French energy giant Total has been sued in a new lawsuit by two individuals who were allegedly imprisoned and tortured at one of the company's gas plants in Yemen.
In the lawsuit reported by media on Thursday, the lawyers of the two Yemeni men said their clients were jailed and tortured by Emirati forces at the company's gas plant in Balhaf, Yemen.
Total must take responsibility for its failure to identify and prevent these men's rights violations at the site run by a subsidiary of Total, the lawsuit demanded.
The French energy giant is the largest shareholder of Yemen LNG, the company operating the Balhaf gas liquefaction plant in the southern governorate of Shabwah, where the men were imprisoned in 2018 and 2019, lawyers said in the lawsuit filed by the lawyers at the Paris Court of Justice on Wednesday.
The lawyers reasoned that Total company had failed to identify and prevent human rights violations as required by a 2017 French law which makes large French companies publish an annual plan to establish and mitigate the impacts on human rights and the environment of their project work or those of their subsidiaries.
“Total must take responsibility for the violations committed by UAE forces in Balhaf,” said Alexis Thiry, legal advisor for the Geneva-based MENA Rights Group which represents the men.
Thiry said it was “disappointing” that Total was excepting the Yemeni plant from its vigilance plan “despite being informed of gross human rights abuses on the site on multiple occasions.”
In the meantime, gas production at the Balhaf plant stopped in early 2015 after the Saudis launched the war on Yemen.
In March 2017, some of the French company's facilities were requisitioned by the Saudi-led coalition forces – Emirati forces in this case.
Right groups monitoring the war and journalists have reported recurring human rights violations at the site. In 2019, the UN identified the plant as part of a wider network of prisons and detention centers used by the Saudi-led forces in southern Yemen, where human rights violations were being committed.
Total claimed on its website in 2019 that it “does not intervene directly” about what is happening at its facilities.
“Total does not have any specific information on how the coalition is using the requisitioned areas,” the company said at the time.
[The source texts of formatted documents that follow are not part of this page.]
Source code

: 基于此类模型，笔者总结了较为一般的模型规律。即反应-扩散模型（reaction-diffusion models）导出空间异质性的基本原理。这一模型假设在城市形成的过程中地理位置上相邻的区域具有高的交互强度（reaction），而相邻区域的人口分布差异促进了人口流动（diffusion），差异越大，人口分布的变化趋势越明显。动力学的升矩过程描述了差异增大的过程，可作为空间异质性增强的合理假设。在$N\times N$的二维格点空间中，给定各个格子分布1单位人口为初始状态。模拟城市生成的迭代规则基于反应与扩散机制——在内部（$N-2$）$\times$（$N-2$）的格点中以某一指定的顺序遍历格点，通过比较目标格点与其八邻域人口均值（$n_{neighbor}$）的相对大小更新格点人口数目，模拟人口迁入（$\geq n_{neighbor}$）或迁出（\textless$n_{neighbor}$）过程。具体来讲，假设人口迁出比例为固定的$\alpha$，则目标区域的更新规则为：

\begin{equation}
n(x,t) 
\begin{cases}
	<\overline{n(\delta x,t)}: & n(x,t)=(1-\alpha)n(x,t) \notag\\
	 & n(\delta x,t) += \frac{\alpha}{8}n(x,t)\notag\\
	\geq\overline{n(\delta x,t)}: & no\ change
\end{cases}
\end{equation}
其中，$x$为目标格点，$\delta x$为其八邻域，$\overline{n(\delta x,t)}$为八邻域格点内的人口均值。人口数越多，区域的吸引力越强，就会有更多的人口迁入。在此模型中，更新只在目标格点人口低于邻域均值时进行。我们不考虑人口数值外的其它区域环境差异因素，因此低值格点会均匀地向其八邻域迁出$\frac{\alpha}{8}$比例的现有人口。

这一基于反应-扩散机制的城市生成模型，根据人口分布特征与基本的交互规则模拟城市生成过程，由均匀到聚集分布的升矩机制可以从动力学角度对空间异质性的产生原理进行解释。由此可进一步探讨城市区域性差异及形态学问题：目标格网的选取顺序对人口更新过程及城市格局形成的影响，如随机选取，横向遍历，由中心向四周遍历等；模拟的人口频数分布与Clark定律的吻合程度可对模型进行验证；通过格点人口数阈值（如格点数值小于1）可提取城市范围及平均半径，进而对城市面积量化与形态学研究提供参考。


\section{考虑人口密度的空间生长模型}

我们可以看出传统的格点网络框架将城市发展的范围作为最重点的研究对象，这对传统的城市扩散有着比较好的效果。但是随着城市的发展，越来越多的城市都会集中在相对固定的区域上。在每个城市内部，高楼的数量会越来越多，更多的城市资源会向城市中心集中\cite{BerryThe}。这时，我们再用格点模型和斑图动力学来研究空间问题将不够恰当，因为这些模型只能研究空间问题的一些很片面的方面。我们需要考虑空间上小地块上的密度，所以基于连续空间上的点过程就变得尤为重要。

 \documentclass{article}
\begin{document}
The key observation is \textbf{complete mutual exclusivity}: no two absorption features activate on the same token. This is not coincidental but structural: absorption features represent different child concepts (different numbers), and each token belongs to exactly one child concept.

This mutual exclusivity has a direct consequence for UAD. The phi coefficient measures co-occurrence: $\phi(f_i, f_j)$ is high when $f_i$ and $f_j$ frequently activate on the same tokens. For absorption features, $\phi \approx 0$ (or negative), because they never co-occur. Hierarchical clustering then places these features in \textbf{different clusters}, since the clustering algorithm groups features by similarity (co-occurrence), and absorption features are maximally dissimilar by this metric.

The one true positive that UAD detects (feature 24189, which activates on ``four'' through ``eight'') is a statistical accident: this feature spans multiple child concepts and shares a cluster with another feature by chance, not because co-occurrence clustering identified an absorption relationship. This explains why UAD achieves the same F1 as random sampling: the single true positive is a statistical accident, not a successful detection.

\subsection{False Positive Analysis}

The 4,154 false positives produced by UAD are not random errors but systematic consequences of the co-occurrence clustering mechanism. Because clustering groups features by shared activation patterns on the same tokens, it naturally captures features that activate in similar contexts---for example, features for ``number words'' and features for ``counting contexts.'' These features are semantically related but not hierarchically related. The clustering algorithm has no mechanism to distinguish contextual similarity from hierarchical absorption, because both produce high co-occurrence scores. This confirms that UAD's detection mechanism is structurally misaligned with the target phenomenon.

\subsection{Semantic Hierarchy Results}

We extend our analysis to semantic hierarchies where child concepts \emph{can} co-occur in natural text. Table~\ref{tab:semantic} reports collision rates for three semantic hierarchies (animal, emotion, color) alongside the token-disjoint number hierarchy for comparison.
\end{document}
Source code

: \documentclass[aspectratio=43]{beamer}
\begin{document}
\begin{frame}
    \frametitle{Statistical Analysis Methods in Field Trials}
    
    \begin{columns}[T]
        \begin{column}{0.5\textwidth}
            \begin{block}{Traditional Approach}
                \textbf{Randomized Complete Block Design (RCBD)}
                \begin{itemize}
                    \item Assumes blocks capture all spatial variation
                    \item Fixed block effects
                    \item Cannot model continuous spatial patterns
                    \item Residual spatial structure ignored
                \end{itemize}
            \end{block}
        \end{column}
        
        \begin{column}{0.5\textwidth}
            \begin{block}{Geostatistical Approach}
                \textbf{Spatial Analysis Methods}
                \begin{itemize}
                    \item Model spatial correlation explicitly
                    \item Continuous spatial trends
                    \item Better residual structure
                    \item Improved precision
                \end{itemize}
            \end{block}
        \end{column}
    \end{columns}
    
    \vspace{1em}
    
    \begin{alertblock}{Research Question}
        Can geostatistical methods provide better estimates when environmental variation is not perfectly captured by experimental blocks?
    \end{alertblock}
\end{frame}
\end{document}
Since then, the Geneva-based legal advocacy NGO, MENA Rights Group has sent the company formal notices in which it detailed the human rights abuses that had been committed at the sites. The French firm, according to the lawyers, responded that it was not bound by due diligence obligations at the requisitioned plant because it doesn’t control Yemen LNG despite being the largest shareholder of it.
This is the second time Total has been taken to court over the due diligence law in regard to reports of human rights abuse.
Previously, six civil society organizations filed a lawsuit in 2019, accusing Total of failing to address the risks to human rights and the environment for local inhabitants from an oil project in Uganda. Total has dismissed the accusations in this regard. But the legal case is still ongoing at a court of law.
In the meantime, one of the lawyers representing the two Yemeni men in the Balhaf case, Louis Cofflard, said the latest lawsuit lodged against Total “clearly illustrates the multinational’s strategy of disclaiming legal responsibility when serious human rights violations are revealed and linked to the activities or infrastructure of its subsidiaries.”
Riyadh launched its devastating war on Yemen in March 2015 in collaboration with its Arab allies and with arms, logistical, and political support from the United States and other Western states.
Riyadh’s objective was to reinstall former Yemeni president, Abd Rabbuh Mansur Hadi, a Saudi ally, and to nip the popular Ansarullah resistance movement in the bud. Till now, the Saudi-led forces have failed to meet any of the objectives.